Count every line that includes the string "begin" in the entries that follow. Nothing besides the number is needed.
── PROVIDED MATERIAL
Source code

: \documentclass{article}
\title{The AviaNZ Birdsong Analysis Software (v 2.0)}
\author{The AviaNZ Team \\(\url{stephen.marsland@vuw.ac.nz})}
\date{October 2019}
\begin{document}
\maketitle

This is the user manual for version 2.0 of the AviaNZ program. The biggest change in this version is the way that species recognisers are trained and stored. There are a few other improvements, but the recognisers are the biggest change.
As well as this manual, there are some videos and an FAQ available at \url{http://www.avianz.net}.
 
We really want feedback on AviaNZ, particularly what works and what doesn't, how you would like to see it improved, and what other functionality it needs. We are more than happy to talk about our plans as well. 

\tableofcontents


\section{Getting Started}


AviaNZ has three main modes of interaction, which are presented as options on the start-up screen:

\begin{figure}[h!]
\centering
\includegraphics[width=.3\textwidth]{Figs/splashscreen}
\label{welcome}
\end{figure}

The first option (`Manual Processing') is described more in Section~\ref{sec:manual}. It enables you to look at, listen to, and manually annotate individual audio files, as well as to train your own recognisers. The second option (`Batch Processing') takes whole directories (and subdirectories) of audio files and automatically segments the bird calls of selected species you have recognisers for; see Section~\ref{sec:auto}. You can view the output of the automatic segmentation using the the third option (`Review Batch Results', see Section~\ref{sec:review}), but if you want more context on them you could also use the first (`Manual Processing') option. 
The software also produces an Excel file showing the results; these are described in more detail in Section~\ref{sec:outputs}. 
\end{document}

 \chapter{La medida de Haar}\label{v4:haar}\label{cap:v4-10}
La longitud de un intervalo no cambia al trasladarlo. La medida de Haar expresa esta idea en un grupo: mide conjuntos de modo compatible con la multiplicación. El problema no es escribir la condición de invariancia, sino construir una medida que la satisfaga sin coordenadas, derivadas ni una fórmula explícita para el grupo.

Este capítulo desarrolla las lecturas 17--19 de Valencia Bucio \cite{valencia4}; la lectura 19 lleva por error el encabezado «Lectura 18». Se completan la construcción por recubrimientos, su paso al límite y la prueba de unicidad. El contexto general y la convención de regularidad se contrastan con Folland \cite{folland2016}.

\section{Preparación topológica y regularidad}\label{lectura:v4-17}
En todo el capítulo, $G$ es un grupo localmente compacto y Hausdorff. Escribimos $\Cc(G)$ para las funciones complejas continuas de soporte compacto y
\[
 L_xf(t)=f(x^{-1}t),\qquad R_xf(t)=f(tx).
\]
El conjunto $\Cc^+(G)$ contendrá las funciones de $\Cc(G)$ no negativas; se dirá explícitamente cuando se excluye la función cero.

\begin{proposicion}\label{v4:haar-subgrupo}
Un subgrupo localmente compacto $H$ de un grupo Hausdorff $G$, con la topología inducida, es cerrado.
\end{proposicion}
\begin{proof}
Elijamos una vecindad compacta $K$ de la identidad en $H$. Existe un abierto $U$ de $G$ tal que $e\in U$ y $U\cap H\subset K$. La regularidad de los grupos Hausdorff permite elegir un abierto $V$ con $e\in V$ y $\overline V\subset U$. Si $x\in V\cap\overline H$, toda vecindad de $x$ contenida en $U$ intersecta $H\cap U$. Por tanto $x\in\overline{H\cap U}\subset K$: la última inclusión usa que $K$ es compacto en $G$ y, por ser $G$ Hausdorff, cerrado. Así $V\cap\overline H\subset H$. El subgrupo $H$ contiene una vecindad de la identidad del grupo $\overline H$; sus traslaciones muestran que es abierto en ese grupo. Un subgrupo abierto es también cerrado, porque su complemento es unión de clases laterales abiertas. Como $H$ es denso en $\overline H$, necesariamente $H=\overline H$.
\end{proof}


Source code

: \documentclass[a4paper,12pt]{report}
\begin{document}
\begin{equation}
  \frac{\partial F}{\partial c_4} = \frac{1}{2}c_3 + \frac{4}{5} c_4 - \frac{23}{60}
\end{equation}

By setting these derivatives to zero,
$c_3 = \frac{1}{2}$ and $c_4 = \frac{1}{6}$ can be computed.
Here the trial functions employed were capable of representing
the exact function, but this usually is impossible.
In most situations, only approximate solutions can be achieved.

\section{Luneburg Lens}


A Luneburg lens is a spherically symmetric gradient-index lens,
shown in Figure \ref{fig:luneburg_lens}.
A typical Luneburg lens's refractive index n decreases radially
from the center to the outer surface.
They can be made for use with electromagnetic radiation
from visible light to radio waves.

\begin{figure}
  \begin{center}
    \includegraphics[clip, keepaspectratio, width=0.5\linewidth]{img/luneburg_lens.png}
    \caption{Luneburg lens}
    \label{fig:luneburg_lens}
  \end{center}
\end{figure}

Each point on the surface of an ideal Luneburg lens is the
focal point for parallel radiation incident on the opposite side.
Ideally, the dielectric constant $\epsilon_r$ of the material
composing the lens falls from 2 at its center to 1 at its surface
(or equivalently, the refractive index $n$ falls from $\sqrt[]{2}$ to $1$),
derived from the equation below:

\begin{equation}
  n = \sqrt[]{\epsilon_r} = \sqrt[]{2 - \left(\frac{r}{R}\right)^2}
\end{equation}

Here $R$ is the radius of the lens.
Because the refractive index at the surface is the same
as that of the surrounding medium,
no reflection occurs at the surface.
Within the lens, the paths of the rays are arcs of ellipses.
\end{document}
────
▶ _TASK OUTPUT_
9